Last Updated: April 17 2014
Article by William Doran

When a relationship breaks down and separation between spouses is imminent, an array of emotions and counterproductive thoughts drive some people to do things they later regret. Sorrow, remorse, jealousy, anger, denial, confusion, shame, despair and fear are all natural responses when security and well-being are threatened. Unfortunately, these responses can lead to impaired judgment at a time when rational decision making is critical. At this stage a "designated driver" is often needed to steer decision making toward the appropriate avenue, allowing those impaired by separation to travel safely and efficiently toward a healthy resolution of their family law issues.

Heath care professionals have a vital role to play when referring patients for legal advice. They have an opportunity to steer their patients away from an adversarial system and toward a family law process that will focus on solutions and wellness. The primary objective of this article is to provide information to health care professionals and their patients about the potential hazards of family court and the alternative processes to dispute resolution. So what is the best road to resolution and wellness?

When a family is in crisis, dealing with the legal issues can be overwhelming. Disagreements in regard to children and financial matters have far too many people hopping in their cars and driving to court. Frequently, this is a reaction rather than a carefully considered option. It is critical that proper consideration be given to alternative dispute resolution avenues prior to a trip to the courthouse. Consider the comments of family court judge, Mr. Justice Harvey Brownstone:

Most separated couples have major disagreements about financial matters or the custody of their children, and still the great majority do not go to court. I believe this is because they understand that family court should be the option of last resort rather than the first place to run to, which is the approach too many people take.1

Exposing families to the adversarial court process has been compared to pouring fuel on the fire. All of the emotions referred to above become inflamed. Rather than moving collaboratively toward solutions, spouses end up farther apart as they formulate positions on the issues that they will argue in the court. Consider the following scenario which occurs shortly after a court action has started.

One spouse brings a motion seeking sole custody of the children. Procedure requires the spouse to provide evidence as to why the court should grant them sole custody. This is done by swearing an affidavit that sets out the facts relevant to the legal issue of custody. This affidavit is sworn to be true in the presence of a lawyer or a Commissioner of Oaths and is served on the other spouse and filed in the court file (which is a public record). All too often this affidavit amounts to a character assassination of the other spouse. This character assassination is usually reciprocated and is sometimes referred to as an "affidavit war", especially when numerous affidavits from friends and family follow. These affidavits are likened to a "snapshot" of every mistake, short coming and character flaw that each spouse can remember about the other through their travels, all contained in one document. The affidavits are then read by a judge who will then hear verbal arguments by, either the spouses themselves (if self-represented), or the lawyers that they have retained to represent them. This is often done in open court in the presence of other lawyers and members of the public. The judge, whose formal training is in the law, will likely have no background or experience in child development, child psychology, or the dynamics of the changing family life cycle.2 It follows that the decision is often upsetting to at least one of the parties and frequently both. At this point in the journey, hurt and bitterness take control of the proverbial steering wheel, driving the parties further down what feels like, the highway to hell. Lost and disillusioned, many will then ask: was there not another way? Is it too late to turn around?
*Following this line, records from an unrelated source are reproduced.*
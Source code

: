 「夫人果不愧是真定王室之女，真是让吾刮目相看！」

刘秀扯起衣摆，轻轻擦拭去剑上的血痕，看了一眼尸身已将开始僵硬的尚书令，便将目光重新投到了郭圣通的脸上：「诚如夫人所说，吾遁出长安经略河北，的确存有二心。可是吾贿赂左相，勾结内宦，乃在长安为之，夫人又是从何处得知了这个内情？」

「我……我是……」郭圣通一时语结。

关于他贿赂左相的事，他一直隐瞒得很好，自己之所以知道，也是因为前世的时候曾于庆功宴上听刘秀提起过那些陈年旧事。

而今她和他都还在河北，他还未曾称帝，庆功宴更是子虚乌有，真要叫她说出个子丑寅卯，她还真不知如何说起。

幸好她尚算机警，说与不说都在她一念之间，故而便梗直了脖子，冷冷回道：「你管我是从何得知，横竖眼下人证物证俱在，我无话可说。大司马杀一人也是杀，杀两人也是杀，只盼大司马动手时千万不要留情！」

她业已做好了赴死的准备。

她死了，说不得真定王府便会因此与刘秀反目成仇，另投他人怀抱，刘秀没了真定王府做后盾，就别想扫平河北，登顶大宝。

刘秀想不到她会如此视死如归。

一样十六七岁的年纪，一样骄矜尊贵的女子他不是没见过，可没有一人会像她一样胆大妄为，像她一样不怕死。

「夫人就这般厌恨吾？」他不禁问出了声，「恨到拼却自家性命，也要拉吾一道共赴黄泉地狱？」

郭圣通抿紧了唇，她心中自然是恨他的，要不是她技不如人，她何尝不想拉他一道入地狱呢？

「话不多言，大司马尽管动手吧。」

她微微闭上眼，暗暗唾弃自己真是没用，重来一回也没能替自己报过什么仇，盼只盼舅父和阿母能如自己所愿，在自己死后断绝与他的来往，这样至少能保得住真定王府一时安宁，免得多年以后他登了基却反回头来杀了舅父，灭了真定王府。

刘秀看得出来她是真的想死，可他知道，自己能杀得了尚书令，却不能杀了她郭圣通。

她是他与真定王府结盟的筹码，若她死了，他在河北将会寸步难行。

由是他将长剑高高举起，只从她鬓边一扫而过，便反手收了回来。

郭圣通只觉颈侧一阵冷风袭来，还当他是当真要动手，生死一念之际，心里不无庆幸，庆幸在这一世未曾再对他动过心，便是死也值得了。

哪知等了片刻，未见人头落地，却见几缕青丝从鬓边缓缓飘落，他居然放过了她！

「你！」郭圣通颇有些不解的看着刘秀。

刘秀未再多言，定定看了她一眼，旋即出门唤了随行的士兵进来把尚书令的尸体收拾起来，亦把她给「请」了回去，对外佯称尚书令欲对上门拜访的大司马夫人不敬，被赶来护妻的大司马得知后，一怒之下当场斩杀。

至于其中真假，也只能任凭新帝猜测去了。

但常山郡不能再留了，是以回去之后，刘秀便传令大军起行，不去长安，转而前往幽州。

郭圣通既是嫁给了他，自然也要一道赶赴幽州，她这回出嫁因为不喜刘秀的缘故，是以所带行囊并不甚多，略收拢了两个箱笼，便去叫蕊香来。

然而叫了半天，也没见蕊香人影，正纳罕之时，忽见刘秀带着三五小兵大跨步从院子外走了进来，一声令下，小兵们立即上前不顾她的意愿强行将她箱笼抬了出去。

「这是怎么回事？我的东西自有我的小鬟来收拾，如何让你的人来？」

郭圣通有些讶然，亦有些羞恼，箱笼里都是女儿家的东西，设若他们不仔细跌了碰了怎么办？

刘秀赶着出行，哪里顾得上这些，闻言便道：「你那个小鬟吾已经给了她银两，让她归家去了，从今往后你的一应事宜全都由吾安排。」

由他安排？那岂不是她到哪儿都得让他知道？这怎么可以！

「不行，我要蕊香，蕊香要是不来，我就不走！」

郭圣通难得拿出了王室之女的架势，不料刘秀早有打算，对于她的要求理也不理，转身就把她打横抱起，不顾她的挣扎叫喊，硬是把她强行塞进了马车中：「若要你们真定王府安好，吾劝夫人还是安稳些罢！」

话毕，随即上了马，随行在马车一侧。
While family court should be the last option for the majority of the population, there are some people who will need the court's protection and assistance in resolving family law disputes. Victims of abuse may need a court order to provide security and protection from further abuse. Those who struggle with mental health issues, power imbalances in their relationship, and/or immaturity, may not be suitable candidates for alternative processes, leaving court as the only option. Unfortunately, the court process can take years before a case is completed. It is a complicated process and can be very expensive. As with all processes, people must conduct a cost/benefit analysis in making their decision.

Below are the alternative dispute processes available in finding a peaceful resolution to family law disputes. Each one should be reviewed with a family law lawyer to find out which process is suitable under the circumstances.

1. Negotiation of a Separation Agreement (Domestic Contract) with the Assistance of Legal Counsel

The objective in negotiating a separation agreement is to arrive at terms that will address the legal issues arising from the breakdown in the relationship. This process will involve retaining lawyers that will facilitate the negotiations and will provide independent legal advice to their respective clients. After exchanging financial information, a four-way meeting may be held to narrow any unresolved issues. If successful, the parties will come away with a signed separation agreement that will be binding on both parties and will govern each party's rights and obligations on such issues as: parenting, child support, spousal support, division of property, responsibility for debts and divorce. A "principled approach" to negotiation is preferential to positional bargaining. Principled negotiation focuses on interests, not positions. This approach to negotiation attempts to generate a variety of possible solutions rather than creating opposing positions on the issues. Not all family law lawyers are trained in principled negotiation. Prior to retaining a lawyer to assist with the negotiation of a separation agreement, people should be encouraged to find out if the lawyer has any formal training in principled negotiation. All collaborative lawyers have been trained in principled negotiation.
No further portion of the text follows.